Leo explained this means recruiting teachers and working to influence education board races, “so that we can begin to have some sanity and local education.”
He added, “The idea behind education, as [Thomas] Jefferson put it, was to create good engaged citizens. So if we teach them civics, in a way that’s understandable, and comprehensible, and appealing, the idea that limited government advances human dignity, and I really believe that, if we can, if we can have educational institutions that instill that, we’ll create a better electorate. And if we create a better electorate, I think ultimately, we’ll have a government, including an administrative state, that’s much more reflective of a free and just society.”

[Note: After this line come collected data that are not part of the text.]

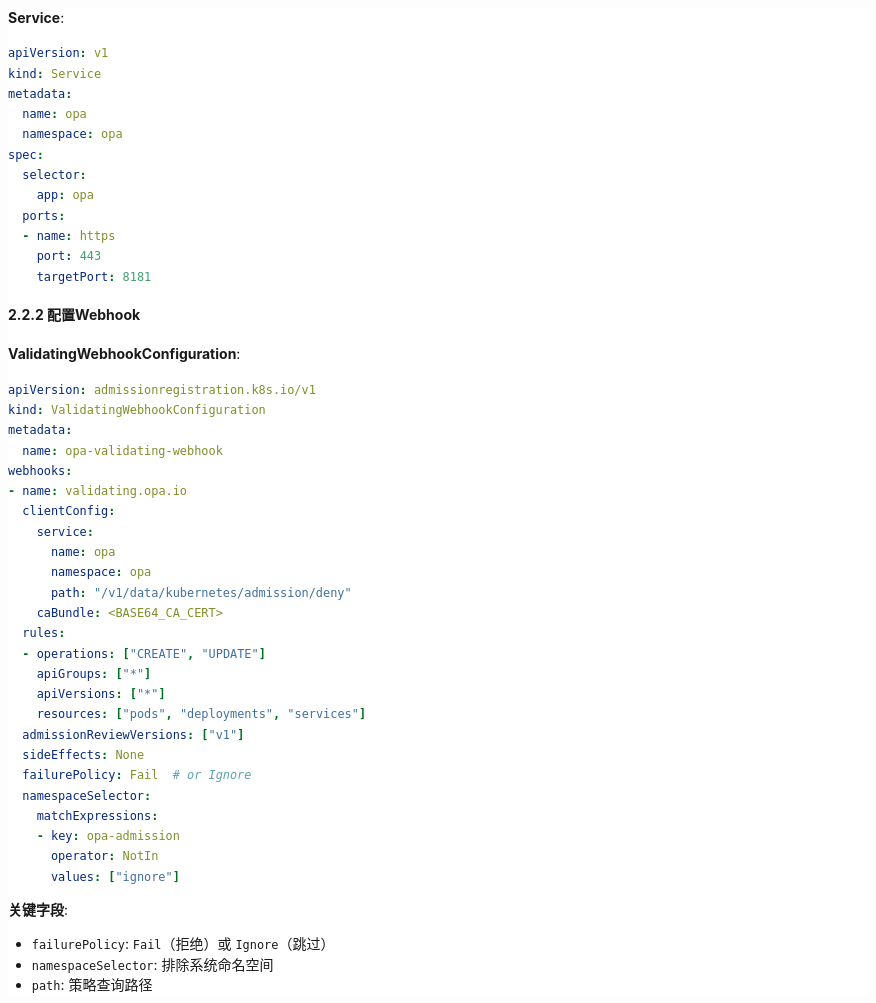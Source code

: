 **Service**:

```yaml
apiVersion: v1
kind: Service
metadata:
  name: opa
  namespace: opa
spec:
  selector:
    app: opa
  ports:
  - name: https
    port: 443
    targetPort: 8181
```

#### 2.2.2 配置Webhook

**ValidatingWebhookConfiguration**:

```yaml
apiVersion: admissionregistration.k8s.io/v1
kind: ValidatingWebhookConfiguration
metadata:
  name: opa-validating-webhook
webhooks:
- name: validating.opa.io
  clientConfig:
    service:
      name: opa
      namespace: opa
      path: "/v1/data/kubernetes/admission/deny"
    caBundle: <BASE64_CA_CERT>
  rules:
  - operations: ["CREATE", "UPDATE"]
    apiGroups: ["*"]
    apiVersions: ["*"]
    resources: ["pods", "deployments", "services"]
  admissionReviewVersions: ["v1"]
  sideEffects: None
  failurePolicy: Fail  # or Ignore
  namespaceSelector:
    matchExpressions:
    - key: opa-admission
      operator: NotIn
      values: ["ignore"]
```

**关键字段**:

- `failurePolicy`: `Fail`（拒绝）或 `Ignore`（跳过）
- `namespaceSelector`: 排除系统命名空间
- `path`: 策略查询路径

One group in Leo’s network, Free to Learn, has been involved in local school board elections. His network recently created a new group called the American Parents Coalition.
Lastly, Leo talked about the need to reform the clergy. “This is one that I just started thinking about, there’s the whole issue of clergy, and this is a tough one to crack,” he said, adding: “This may not be for everybody, but my own perspective is: God made us to know him, to love him, and to serve him. And I think our religious leaders need to center more on that, and less on knowing, loving, and serving ourselves, and whatever personal desires or affections we may have.”
Leo leads a separate nonprofit entity, called the Sacred Spaces Foundation, which he used to purchase a Catholic church near his summer home in Northeast Harbor, Maine, last year.